Pick your hardest statistical result. Make three metaphors. For each, draw an element-by-element 1:1 correspondence table. Pick the most exact one.

## Task 4: Three sentences of theory connection

(1) [Theory name] originally explains [original meaning] in [original context].
(2) In this data, that appears as the [pattern] of [variable A] × [variable B].
(3) This reinterprets [theory name] from a [new perspective].

## Task 5: End on a question

Write your conclusion. Then write three "questions this analysis could not answer." End the piece with the most provocative one. The last sentence must be a question mark, or a call to the next action.

---

# Part 5. Why this way of writing works

Academic writing usually demands **detachment**. Passive voice, third person, no emotion.

This piece goes the opposite way. **"We asked. The answer was baffling. It was obvious."** The researcher's emotions and thought process are laid bare. And yet the data and figures are accurate to the level of an academic paper.

Why the combination works: **credibility is secured by the numbers, and the pleasure of reading is secured by the narrative.** Narrative without numbers is fiction; numbers without narrative is a report. Fuse the two and you get "research you want to read."

This also touches the "research storytelling" current drawing attention in academia lately. Nature and Science's News & Views, and Harvard Business Review's research summaries, are all this format.

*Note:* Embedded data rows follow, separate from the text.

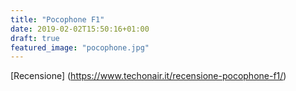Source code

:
 ```yaml
---
title: "Pocophone F1"
date: 2019-02-02T15:50:16+01:00
draft: true
featured_image: "pocophone.jpg"
---
```

[Recensione] (https://www.techonair.it/recensione-pocophone-f1/)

They deliver, at once, the accuracy of data to the expert and the pull of story to the non-expert.

---

# Summary: checklist

After writing, check the following:

- [ ] Is the spine of the piece built on "the deepening of the question"?
- [ ] Does each section have the reversal of "expectation → betrayal → reinterpretation"?
- [ ] Is there a 1:1 metaphor for the core concept?
- [ ] Are numbers inside the three-part "claim–evidence–interpretation" structure?
- [ ] Does it show the convergence of different methodologies?
- [ ] Is theory written as "connection/reinterpretation," not "explanation"?
- [ ] Is the last sentence a "next question," not an "answer"?
- [ ] Is there variation in sentence rhythm? (short-short-short-long)
- [ ] Is bold used only at "reversal points"?
- [ ] When read, does it feel like "living through" the research process together?

It was good… and it was sad…

That my own thing — learning from my own writing to reflect it into another of my things — creates a cognitive dissonance, as if what’s mine is no longer mine… and yet the fact that this is fairly effective comes down, right now, to two reasons:

  • First, I can pull the good points out of my own writing, formalize them, and I can learn from them. Through that I can establish a style.

  • Second, in many cases I can easily produce writing in these styles using stiff pieces as the source (I’m an otaku with my own philosophy, so I’m not satisfied unless I make the original source myself — and seeing something an AI just churned out end to end gives me a slight twinge of disgust…).

Since this isn’t research, I didn’t open it up for ethics’ sake, but I hope it might, just maybe, cut down on misunderstandings down the road.